A question about invariant mass

In summary, the conversation discusses the concept of invariant mass in an inertial system and its relationship to conservation laws. It is established that an isolated system has a constant invariant mass, but for non-isolated systems, the invariant mass can change depending on changes in energy and momentum. The strict definition of a bound system is also briefly mentioned. Additionally, an example is given to illustrate how the invariant mass can change in a non-isolated system, such as when a hydrogen atom is excited during acceleration. The conversation concludes with a question about the invariant mass of a specific section of a rotating rod and whether it is considered a bound system.
  • #71
Now, we can sure: The invariant mass of a “Rigid body or Born rigid body" can’t keep constant when it is accelerated.
Any rigid body is bound systems.
The invariant mass of bound systems can’t keep constant when it is accelerated.

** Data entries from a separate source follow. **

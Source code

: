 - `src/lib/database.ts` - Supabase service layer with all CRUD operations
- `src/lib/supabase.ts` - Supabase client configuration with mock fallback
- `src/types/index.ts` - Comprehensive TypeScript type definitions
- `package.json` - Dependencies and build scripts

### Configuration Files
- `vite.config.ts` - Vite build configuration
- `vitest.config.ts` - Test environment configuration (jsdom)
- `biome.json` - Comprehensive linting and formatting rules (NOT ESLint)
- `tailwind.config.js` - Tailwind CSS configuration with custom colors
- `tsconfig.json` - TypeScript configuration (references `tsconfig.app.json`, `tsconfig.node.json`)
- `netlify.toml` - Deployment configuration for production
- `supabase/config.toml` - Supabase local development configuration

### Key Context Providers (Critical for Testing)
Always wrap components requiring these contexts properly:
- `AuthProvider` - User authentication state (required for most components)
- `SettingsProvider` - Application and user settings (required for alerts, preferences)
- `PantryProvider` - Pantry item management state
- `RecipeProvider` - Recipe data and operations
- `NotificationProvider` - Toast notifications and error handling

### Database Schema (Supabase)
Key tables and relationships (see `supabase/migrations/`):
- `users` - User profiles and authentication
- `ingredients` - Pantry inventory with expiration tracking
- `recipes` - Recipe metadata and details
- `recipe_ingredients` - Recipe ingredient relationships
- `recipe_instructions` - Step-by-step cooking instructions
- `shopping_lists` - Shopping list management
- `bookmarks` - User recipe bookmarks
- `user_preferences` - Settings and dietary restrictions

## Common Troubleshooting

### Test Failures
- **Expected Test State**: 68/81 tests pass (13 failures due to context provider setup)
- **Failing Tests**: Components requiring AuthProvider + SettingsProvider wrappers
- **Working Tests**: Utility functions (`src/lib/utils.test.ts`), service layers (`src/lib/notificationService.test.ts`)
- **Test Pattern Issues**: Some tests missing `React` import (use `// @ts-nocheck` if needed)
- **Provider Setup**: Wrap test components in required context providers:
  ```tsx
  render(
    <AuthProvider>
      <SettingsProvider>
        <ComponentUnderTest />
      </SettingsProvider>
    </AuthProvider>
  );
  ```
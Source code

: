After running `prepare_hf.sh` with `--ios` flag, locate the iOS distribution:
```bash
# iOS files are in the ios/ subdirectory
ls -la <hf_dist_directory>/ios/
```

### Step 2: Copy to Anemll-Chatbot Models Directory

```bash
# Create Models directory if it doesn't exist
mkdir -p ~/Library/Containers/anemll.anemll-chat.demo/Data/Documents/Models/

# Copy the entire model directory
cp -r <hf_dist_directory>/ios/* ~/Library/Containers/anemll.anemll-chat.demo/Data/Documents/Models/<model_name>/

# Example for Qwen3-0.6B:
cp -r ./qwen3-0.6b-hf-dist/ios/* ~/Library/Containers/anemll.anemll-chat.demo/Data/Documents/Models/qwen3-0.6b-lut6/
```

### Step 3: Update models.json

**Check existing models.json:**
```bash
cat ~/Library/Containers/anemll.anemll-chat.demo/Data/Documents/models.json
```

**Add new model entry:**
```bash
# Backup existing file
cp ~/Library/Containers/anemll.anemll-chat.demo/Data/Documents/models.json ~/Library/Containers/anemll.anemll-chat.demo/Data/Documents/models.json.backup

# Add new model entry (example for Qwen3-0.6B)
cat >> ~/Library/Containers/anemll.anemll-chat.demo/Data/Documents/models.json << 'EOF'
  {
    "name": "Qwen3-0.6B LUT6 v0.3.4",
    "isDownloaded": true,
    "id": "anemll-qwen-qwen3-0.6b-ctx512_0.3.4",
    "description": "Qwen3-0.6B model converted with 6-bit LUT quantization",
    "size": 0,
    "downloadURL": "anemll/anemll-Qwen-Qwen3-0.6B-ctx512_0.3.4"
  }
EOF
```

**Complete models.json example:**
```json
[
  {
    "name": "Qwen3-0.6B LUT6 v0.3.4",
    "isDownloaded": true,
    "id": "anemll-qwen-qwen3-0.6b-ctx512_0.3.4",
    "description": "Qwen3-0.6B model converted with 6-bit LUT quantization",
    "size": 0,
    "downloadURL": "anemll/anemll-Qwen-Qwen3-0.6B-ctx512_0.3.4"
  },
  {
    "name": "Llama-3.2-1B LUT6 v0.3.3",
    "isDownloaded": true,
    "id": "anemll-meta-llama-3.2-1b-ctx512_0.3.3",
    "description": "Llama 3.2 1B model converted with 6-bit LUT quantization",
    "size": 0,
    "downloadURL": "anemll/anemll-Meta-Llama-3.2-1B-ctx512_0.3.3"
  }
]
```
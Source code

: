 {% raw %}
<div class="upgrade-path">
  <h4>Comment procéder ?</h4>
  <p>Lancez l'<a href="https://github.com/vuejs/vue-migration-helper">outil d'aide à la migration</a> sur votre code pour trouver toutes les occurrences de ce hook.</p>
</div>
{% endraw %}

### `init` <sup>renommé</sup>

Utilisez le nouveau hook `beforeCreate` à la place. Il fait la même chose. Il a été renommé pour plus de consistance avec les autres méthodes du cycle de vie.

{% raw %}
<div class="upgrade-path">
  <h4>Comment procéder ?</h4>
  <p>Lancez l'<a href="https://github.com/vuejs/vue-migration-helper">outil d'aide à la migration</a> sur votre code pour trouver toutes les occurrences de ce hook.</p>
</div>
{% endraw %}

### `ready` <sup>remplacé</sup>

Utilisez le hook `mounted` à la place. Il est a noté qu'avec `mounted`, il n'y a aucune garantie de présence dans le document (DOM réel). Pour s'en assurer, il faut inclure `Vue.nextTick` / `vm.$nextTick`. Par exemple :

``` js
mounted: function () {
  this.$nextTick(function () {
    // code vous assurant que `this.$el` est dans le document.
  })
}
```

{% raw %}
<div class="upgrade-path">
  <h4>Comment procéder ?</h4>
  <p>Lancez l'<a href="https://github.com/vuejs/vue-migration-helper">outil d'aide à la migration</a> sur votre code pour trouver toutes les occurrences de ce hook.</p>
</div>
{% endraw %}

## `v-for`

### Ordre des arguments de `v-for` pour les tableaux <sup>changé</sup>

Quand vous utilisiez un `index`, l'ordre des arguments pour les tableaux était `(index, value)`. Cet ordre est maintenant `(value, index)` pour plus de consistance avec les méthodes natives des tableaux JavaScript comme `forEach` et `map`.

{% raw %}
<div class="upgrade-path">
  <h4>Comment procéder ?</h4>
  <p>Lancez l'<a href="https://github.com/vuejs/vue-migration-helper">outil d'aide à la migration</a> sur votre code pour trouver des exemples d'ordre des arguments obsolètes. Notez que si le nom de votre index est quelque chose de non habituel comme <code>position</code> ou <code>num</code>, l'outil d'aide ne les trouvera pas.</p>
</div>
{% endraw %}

Wikipedia article may need to be modified.
https://en.wikipedia.org/wiki/Mass_in_special_relativity
proposed:
Conservation of invariant mass also requires the system to be enclosed so that no heat and radiation (and thus invariant mass) can escape. As in the example above, a physically enclosed or bound system does not need to be completely isolated from external forces for its mass to remain constant, because for bound systems these merely act to change the inertial frame of the system or the observer.Ibix said:
That seems to me to be saying that the mass of a bound system can be constant even when not isolated from external forces, not that it must be constant even when not isolated.
Ibix think :
the (invariant) mass of a bound system can be constant even when not isolated from external forces.

I think it means: sure, not can.
Because if it is “can”,then, for any system , its invariant mass can be constant for some process.
So if it is “can”, they say this here “That seems to me to be saying that the mass of a bound system can be constant even when not isolated from external forces, not that it must be constant even when not isolated. ”has no means.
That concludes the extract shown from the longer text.